* [Your assignment]
Please return only the lines from the one holding "client.update_counter_operation(counter_id, id, params)" through the one holding "client.get_counter_stat_traffic_summary(counter_id, :group =>", exactly as they appear in the records below, both ends included.

______

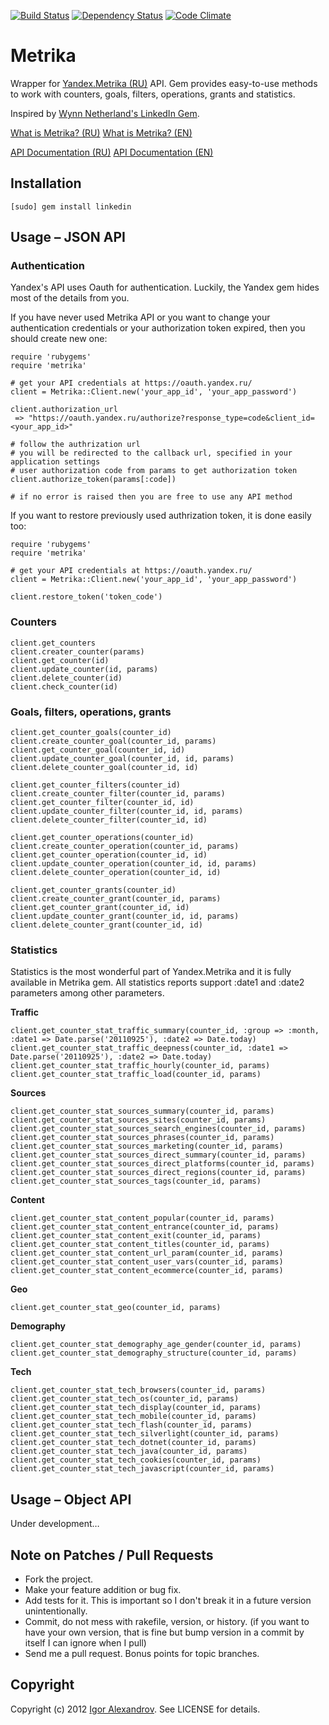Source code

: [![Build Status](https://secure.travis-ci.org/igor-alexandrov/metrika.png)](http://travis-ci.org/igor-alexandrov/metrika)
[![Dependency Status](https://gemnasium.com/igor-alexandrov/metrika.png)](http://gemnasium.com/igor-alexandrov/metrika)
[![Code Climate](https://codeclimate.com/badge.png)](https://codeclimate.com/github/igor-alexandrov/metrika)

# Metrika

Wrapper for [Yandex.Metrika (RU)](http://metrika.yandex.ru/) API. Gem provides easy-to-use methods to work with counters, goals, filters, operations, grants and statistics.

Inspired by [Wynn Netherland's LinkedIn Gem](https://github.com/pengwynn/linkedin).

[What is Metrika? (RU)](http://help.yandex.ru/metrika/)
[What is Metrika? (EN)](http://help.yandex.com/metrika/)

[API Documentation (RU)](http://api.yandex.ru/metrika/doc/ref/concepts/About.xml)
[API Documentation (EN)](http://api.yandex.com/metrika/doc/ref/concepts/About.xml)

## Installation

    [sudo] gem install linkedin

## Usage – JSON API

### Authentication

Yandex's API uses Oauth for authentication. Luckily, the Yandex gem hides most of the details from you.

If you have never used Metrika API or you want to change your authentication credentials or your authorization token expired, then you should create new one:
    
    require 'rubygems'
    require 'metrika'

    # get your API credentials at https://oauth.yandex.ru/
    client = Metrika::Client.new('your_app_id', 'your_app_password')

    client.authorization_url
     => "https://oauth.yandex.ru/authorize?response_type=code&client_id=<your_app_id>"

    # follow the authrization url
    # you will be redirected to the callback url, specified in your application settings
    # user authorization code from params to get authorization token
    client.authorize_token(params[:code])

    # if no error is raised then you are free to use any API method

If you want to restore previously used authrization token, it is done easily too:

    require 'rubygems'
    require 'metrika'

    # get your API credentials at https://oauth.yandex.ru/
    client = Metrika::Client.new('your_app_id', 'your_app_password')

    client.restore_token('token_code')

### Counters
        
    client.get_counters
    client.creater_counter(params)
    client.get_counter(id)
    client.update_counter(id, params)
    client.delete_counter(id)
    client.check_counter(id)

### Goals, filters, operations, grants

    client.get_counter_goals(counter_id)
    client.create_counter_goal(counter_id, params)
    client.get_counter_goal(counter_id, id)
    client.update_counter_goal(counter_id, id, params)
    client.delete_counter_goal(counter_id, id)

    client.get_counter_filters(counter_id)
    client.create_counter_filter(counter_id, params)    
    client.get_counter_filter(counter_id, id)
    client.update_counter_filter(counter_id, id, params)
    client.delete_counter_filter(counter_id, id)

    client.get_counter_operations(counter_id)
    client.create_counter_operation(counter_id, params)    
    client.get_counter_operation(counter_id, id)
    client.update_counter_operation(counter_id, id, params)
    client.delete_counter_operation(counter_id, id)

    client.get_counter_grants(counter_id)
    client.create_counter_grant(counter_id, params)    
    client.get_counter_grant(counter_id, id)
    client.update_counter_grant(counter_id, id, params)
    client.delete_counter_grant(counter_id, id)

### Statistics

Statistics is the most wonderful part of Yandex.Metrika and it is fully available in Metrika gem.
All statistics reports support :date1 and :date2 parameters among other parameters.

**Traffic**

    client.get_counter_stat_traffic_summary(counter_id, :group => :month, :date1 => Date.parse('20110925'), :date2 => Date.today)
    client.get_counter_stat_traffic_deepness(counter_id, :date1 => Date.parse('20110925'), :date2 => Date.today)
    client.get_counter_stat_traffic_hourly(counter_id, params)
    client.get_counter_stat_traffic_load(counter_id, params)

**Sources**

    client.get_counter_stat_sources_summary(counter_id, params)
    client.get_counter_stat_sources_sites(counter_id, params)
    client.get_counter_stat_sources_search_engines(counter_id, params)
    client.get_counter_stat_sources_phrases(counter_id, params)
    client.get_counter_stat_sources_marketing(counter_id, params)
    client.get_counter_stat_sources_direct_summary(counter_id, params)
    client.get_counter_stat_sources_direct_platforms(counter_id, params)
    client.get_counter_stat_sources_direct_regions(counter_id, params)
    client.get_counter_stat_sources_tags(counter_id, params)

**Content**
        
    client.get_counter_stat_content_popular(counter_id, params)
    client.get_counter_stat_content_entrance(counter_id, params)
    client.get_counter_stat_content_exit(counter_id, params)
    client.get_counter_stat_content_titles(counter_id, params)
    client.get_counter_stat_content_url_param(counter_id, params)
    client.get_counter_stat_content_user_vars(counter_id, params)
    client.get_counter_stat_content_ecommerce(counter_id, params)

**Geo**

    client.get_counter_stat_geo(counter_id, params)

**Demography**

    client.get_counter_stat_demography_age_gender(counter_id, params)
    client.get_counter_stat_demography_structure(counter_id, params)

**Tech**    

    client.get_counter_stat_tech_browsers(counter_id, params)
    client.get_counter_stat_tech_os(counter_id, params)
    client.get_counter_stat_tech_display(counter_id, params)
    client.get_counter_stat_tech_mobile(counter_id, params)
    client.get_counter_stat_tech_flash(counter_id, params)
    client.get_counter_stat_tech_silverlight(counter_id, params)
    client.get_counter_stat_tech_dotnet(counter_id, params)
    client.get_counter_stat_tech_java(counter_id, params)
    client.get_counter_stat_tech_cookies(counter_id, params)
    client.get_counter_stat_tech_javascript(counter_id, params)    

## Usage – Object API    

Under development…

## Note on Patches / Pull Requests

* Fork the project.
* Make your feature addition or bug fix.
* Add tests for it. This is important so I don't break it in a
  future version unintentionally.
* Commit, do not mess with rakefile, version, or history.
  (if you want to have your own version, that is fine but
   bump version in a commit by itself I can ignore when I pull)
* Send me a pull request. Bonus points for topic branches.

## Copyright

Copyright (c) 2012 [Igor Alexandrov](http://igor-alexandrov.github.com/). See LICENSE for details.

______

* [Answer below]
    client.update_counter_operation(counter_id, id, params)
    client.delete_counter_operation(counter_id, id)

    client.get_counter_grants(counter_id)
    client.create_counter_grant(counter_id, params)    
    client.get_counter_grant(counter_id, id)
    client.update_counter_grant(counter_id, id, params)
    client.delete_counter_grant(counter_id, id)

### Statistics

Statistics is the most wonderful part of Yandex.Metrika and it is fully available in Metrika gem.
All statistics reports support :date1 and :date2 parameters among other parameters.

**Traffic**

    client.get_counter_stat_traffic_summary(counter_id, :group => :month, :date1 => Date.parse('20110925'), :date2 => Date.today)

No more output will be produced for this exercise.